== Required work ==
Give the entries again exactly as they appear, but without the images.
————
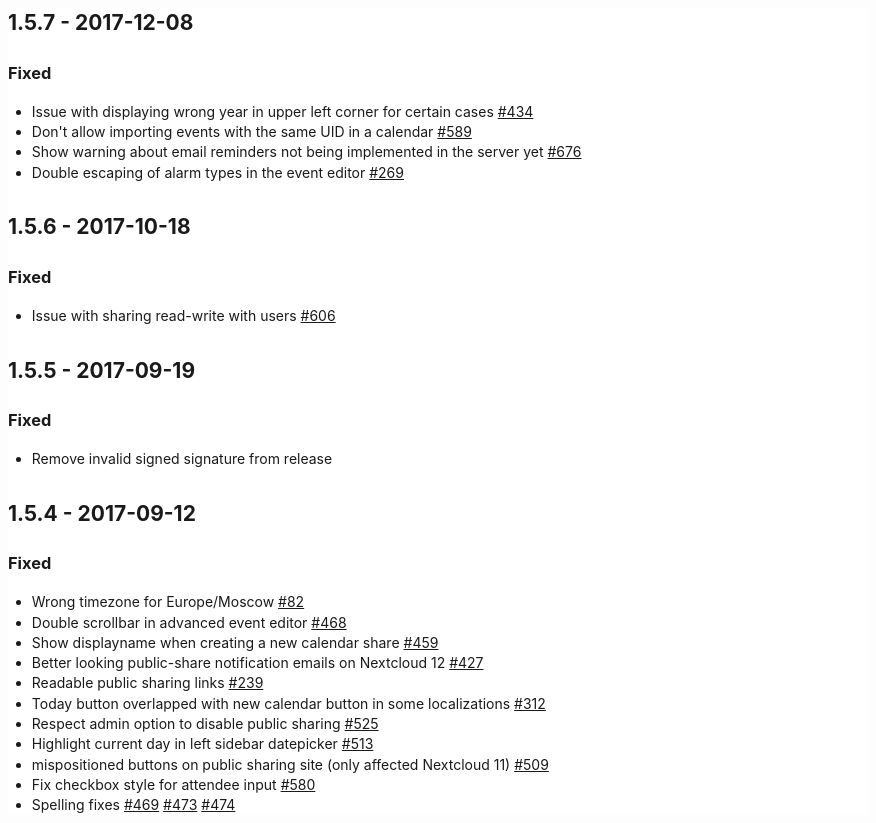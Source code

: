 ## 1.5.7 - 2017-12-08

### Fixed

-   Issue with displaying wrong year in upper left corner for certain cases
    [#434](https://github.com/nextcloud/calendar/issues/434)
-   Don't allow importing events with the same UID in a calendar
    [#589](https://github.com/nextcloud/calendar/issues/589)
-   Show warning about email reminders not being implemented in the server yet
    [#676](https://github.com/nextcloud/calendar/pull/676)
-   Double escaping of alarm types in the event editor
    [#269](https://github.com/nextcloud/calendar/issues/269)

## 1.5.6 - 2017-10-18

### Fixed

-   Issue with sharing read-write with users
    [#606](https://github.com/nextcloud/calendar/issues/606)

## 1.5.5 - 2017-09-19

### Fixed

-   Remove invalid signed signature from release

## 1.5.4 - 2017-09-12

### Fixed

-   Wrong timezone for Europe/Moscow
    [#82](https://github.com/nextcloud/calendar/issues/82)
-   Double scrollbar in advanced event editor
    [#468](https://github.com/nextcloud/calendar/pull/468)
-   Show displayname when creating a new calendar share
    [#459](https://github.com/nextcloud/calendar/issues/459)
-   Better looking public-share notification emails on Nextcloud 12
    [#427](https://github.com/nextcloud/calendar/issues/427)
-   Readable public sharing links
    [#239](https://github.com/nextcloud/calendar/issues/239)
-   Today button overlapped with new calendar button in some localizations
    [#312](https://github.com/nextcloud/calendar/issues/312)
-   Respect admin option to disable public sharing
    [#525](https://github.com/nextcloud/calendar/issues/525)
-   Highlight current day in left sidebar datepicker
    [#513](https://github.com/nextcloud/calendar/issues/513)
-   mispositioned buttons on public sharing site (only affected Nextcloud 11)
    [#509](https://github.com/nextcloud/calendar/issues/509)
-   Fix checkbox style for attendee input
    [#580](https://github.com/nextcloud/calendar/pull/580)
-   Spelling fixes
    [#469](https://github.com/nextcloud/calendar/pull/469)
    [#473](https://github.com/nextcloud/calendar/pull/473)
    [#474](https://github.com/nextcloud/calendar/pull/474)
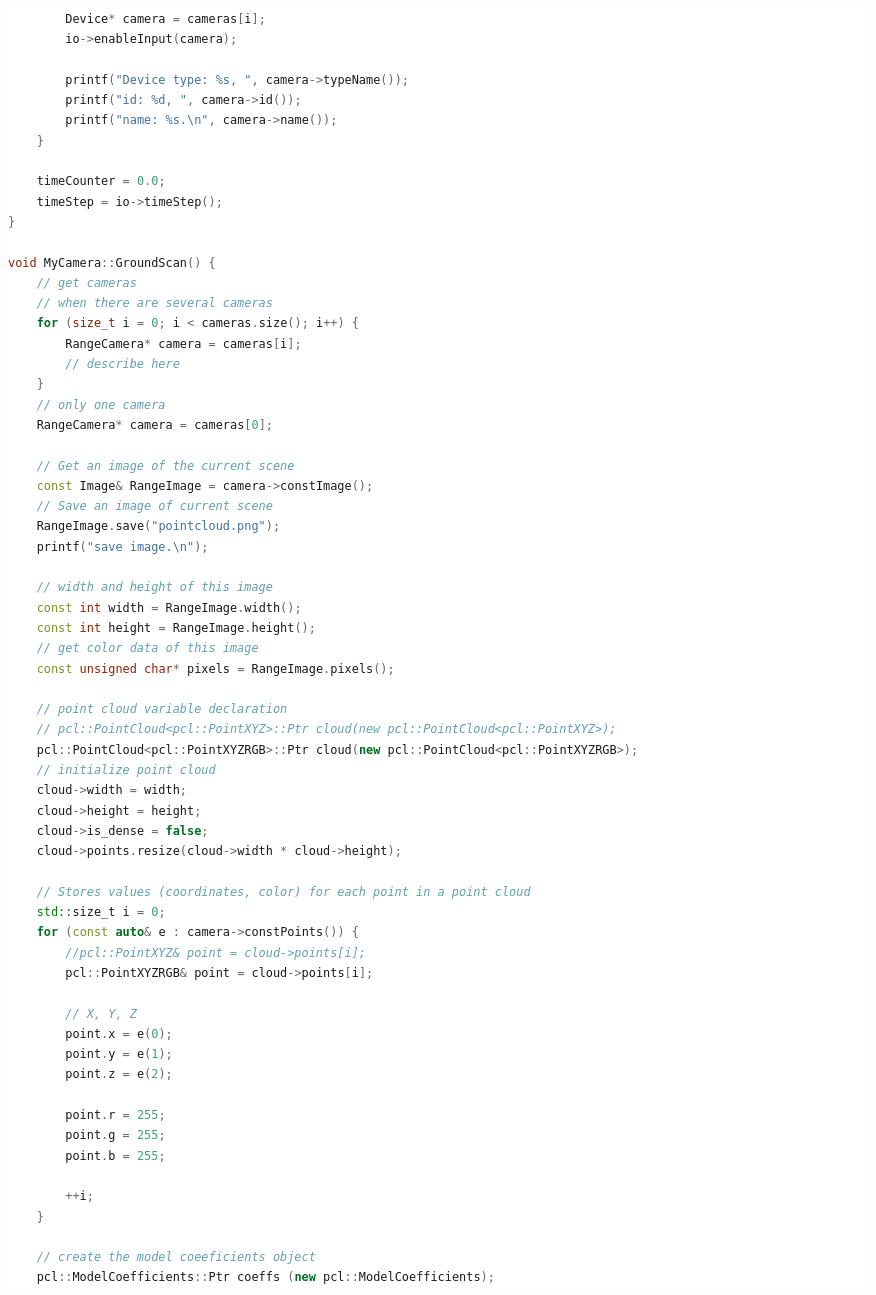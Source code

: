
 ```cpp {linenos=inline}
        Device* camera = cameras[i];
        io->enableInput(camera);
        
        printf("Device type: %s, ", camera->typeName());
        printf("id: %d, ", camera->id());
        printf("name: %s.\n", camera->name());
    }

    timeCounter = 0.0;
    timeStep = io->timeStep();
}

void MyCamera::GroundScan() {
    // get cameras
    // when there are several cameras
    for (size_t i = 0; i < cameras.size(); i++) {
        RangeCamera* camera = cameras[i];
        // describe here
    }
    // only one camera
    RangeCamera* camera = cameras[0];

    // Get an image of the current scene
    const Image& RangeImage = camera->constImage();
    // Save an image of current scene
    RangeImage.save("pointcloud.png");
    printf("save image.\n");
    
    // width and height of this image
    const int width = RangeImage.width();
    const int height = RangeImage.height();
    // get color data of this image
    const unsigned char* pixels = RangeImage.pixels();

    // point cloud variable declaration
    // pcl::PointCloud<pcl::PointXYZ>::Ptr cloud(new pcl::PointCloud<pcl::PointXYZ>);
    pcl::PointCloud<pcl::PointXYZRGB>::Ptr cloud(new pcl::PointCloud<pcl::PointXYZRGB>);
    // initialize point cloud
    cloud->width = width;
    cloud->height = height;
    cloud->is_dense = false;
    cloud->points.resize(cloud->width * cloud->height);

    // Stores values (coordinates, color) for each point in a point cloud
    std::size_t i = 0;
    for (const auto& e : camera->constPoints()) {
        //pcl::PointXYZ& point = cloud->points[i];
        pcl::PointXYZRGB& point = cloud->points[i];

        // X, Y, Z
        point.x = e(0);
        point.y = e(1);
        point.z = e(2);

        point.r = 255;
        point.g = 255;
        point.b = 255;

        ++i;
    }

    // create the model coeeficients object
    pcl::ModelCoefficients::Ptr coeffs (new pcl::ModelCoefficients);
```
————
== Result for this exercise ==
Source code

: ## 1.5.7 - 2017-12-08

### Fixed

-   Issue with displaying wrong year in upper left corner for certain cases
    [#434](https://github.com/nextcloud/calendar/issues/434)
-   Don't allow importing events with the same UID in a calendar
    [#589](https://github.com/nextcloud/calendar/issues/589)
-   Show warning about email reminders not being implemented in the server yet
    [#676](https://github.com/nextcloud/calendar/pull/676)
-   Double escaping of alarm types in the event editor
    [#269](https://github.com/nextcloud/calendar/issues/269)

## 1.5.6 - 2017-10-18

### Fixed

-   Issue with sharing read-write with users
    [#606](https://github.com/nextcloud/calendar/issues/606)

## 1.5.5 - 2017-09-19

### Fixed

-   Remove invalid signed signature from release

## 1.5.4 - 2017-09-12

### Fixed

-   Wrong timezone for Europe/Moscow
    [#82](https://github.com/nextcloud/calendar/issues/82)
-   Double scrollbar in advanced event editor
    [#468](https://github.com/nextcloud/calendar/pull/468)
-   Show displayname when creating a new calendar share
    [#459](https://github.com/nextcloud/calendar/issues/459)
-   Better looking public-share notification emails on Nextcloud 12
    [#427](https://github.com/nextcloud/calendar/issues/427)
-   Readable public sharing links
    [#239](https://github.com/nextcloud/calendar/issues/239)
-   Today button overlapped with new calendar button in some localizations
    [#312](https://github.com/nextcloud/calendar/issues/312)
-   Respect admin option to disable public sharing
    [#525](https://github.com/nextcloud/calendar/issues/525)
-   Highlight current day in left sidebar datepicker
    [#513](https://github.com/nextcloud/calendar/issues/513)
-   mispositioned buttons on public sharing site (only affected Nextcloud 11)
    [#509](https://github.com/nextcloud/calendar/issues/509)
-   Fix checkbox style for attendee input
    [#580](https://github.com/nextcloud/calendar/pull/580)
-   Spelling fixes
    [#469](https://github.com/nextcloud/calendar/pull/469)
    [#473](https://github.com/nextcloud/calendar/pull/473)
    [#474](https://github.com/nextcloud/calendar/pull/474)
Source code

:
 ```cpp {linenos=inline}
        Device* camera = cameras[i];
        io->enableInput(camera);
        
        printf("Device type: %s, ", camera->typeName());
        printf("id: %d, ", camera->id());
        printf("name: %s.\n", camera->name());
    }

    timeCounter = 0.0;
    timeStep = io->timeStep();
}

void MyCamera::GroundScan() {
    // get cameras
    // when there are several cameras
    for (size_t i = 0; i < cameras.size(); i++) {
        RangeCamera* camera = cameras[i];
        // describe here
    }
    // only one camera
    RangeCamera* camera = cameras[0];

    // Get an image of the current scene
    const Image& RangeImage = camera->constImage();
    // Save an image of current scene
    RangeImage.save("pointcloud.png");
    printf("save image.\n");
    
    // width and height of this image
    const int width = RangeImage.width();
    const int height = RangeImage.height();
    // get color data of this image
    const unsigned char* pixels = RangeImage.pixels();

    // point cloud variable declaration
    // pcl::PointCloud<pcl::PointXYZ>::Ptr cloud(new pcl::PointCloud<pcl::PointXYZ>);
    pcl::PointCloud<pcl::PointXYZRGB>::Ptr cloud(new pcl::PointCloud<pcl::PointXYZRGB>);
    // initialize point cloud
    cloud->width = width;
    cloud->height = height;
    cloud->is_dense = false;
    cloud->points.resize(cloud->width * cloud->height);

    // Stores values (coordinates, color) for each point in a point cloud
    std::size_t i = 0;
    for (const auto& e : camera->constPoints()) {
        //pcl::PointXYZ& point = cloud->points[i];
        pcl::PointXYZRGB& point = cloud->points[i];

        // X, Y, Z
        point.x = e(0);
        point.y = e(1);
        point.z = e(2);

        point.r = 255;
        point.g = 255;
        point.b = 255;

        ++i;
    }

    // create the model coeeficients object
    pcl::ModelCoefficients::Ptr coeffs (new pcl::ModelCoefficients);
```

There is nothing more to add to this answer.